Я кивнул и открыл дверь. За ней уже стоял агент с залысинами. Будто и не уходил!
Глава 3
– Небо! – вскричал я, выйдя из здания КГБ. – Я вижу небо!
Стоящий рядом со мной капитан Волков, понимающе ухмыльнулся. Он бы и сам, наверное, прыгал от счастья, если бы провел весь световой день под землей, в коридорах и кабинетах, лишенных окон.
– Ну, думаю, проблем с тобой больше не будет. – произнес он, протягивая руку.
– Тише травы, ниже воды, тащ капитан.
– Про лагерь не забудь. Смежники ребята такие, без понимания. Опоздаешь на транспорт – объявят в розыск. А я что-то устал за тобой гоняться.
– Даже не переживайте. Не подведу. А можно наглый вопрос?
– Почему-то я даже не удивлен… Говори!
– Хотел попросить. Не сейчас, потом как-нибудь. Можно будет узнать, чем дело с Корейцем закончилось?
– Глебов, ты кажется сегодня столько бумаг подписал о неразглашении, что должен понимать…

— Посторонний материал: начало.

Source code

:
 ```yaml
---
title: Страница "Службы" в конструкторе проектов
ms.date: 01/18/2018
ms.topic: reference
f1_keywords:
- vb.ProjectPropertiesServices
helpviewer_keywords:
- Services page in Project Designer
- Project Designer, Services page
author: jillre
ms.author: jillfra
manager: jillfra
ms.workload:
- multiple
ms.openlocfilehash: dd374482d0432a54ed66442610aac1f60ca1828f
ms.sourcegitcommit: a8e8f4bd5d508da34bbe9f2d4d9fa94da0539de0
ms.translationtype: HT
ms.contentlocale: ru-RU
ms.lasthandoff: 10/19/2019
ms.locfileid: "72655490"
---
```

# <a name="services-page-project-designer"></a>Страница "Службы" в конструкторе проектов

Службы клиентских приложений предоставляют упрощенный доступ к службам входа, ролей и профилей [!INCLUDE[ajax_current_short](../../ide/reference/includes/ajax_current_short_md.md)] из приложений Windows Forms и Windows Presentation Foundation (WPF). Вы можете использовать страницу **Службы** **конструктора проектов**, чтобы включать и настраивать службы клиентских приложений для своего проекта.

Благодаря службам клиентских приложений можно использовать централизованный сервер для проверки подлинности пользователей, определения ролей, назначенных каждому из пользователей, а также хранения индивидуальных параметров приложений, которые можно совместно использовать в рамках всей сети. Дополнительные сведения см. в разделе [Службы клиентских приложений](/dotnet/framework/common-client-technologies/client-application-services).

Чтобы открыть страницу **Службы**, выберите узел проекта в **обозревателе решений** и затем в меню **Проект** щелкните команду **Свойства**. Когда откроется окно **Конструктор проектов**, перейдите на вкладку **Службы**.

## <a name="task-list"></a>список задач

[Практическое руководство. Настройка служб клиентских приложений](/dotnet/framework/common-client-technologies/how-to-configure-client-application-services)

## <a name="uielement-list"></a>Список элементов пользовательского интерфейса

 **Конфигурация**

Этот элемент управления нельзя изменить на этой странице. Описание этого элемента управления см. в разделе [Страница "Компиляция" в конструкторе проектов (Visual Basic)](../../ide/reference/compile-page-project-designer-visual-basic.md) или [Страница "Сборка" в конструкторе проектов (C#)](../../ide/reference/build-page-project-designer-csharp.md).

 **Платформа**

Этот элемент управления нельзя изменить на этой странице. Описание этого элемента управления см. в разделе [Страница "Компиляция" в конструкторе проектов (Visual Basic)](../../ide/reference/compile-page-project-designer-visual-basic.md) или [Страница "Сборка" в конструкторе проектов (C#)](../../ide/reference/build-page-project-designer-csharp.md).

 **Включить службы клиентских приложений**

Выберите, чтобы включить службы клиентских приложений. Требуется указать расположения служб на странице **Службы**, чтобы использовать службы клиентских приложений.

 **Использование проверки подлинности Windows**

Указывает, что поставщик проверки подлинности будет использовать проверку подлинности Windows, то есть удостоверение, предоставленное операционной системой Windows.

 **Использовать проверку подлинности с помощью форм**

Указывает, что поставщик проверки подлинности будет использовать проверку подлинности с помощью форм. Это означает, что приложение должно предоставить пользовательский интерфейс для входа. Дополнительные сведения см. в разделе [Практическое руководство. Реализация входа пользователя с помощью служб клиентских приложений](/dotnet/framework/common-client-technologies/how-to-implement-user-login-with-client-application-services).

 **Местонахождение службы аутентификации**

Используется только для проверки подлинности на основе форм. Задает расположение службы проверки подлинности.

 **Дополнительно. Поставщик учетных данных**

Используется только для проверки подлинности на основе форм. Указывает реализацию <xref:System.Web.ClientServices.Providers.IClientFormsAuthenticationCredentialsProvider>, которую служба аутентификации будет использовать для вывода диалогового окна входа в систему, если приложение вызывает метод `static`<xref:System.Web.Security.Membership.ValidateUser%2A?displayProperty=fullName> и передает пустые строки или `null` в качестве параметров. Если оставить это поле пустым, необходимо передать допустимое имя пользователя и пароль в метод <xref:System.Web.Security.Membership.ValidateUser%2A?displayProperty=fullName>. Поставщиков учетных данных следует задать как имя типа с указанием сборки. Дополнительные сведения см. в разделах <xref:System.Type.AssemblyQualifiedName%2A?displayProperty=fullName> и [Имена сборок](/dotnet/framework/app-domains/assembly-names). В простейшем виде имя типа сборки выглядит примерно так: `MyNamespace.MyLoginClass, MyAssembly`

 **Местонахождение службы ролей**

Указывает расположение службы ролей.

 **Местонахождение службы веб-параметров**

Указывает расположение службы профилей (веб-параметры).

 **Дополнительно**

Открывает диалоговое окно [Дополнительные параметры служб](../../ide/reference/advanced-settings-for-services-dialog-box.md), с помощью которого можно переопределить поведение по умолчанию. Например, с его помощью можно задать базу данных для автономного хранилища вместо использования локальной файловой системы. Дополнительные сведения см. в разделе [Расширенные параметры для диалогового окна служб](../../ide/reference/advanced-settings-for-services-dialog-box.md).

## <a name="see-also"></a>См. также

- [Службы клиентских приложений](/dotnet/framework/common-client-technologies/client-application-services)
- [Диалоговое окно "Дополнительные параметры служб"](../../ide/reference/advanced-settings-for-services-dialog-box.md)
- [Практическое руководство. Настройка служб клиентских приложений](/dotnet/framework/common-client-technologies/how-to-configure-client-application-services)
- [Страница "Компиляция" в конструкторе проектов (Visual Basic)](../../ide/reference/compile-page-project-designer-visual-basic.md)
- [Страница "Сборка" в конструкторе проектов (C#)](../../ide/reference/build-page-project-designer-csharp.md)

– Да понимаю я, понимаю! Говорю же, не сейчас. Потом, если будет такая возможность.
– Посмотрим. Шагай уже.
– Ну, пока тогда.
Закончилась для меня вся эта история уже глубоким вечером. Точнее, ночью даже. После того, как Вавилов взвесил меня и измерил, безликий кэкээсник отвел в другое помещение. Там я получил специальную отметку в идентификатор, что я сверх и представляю повышенную опасность для людей.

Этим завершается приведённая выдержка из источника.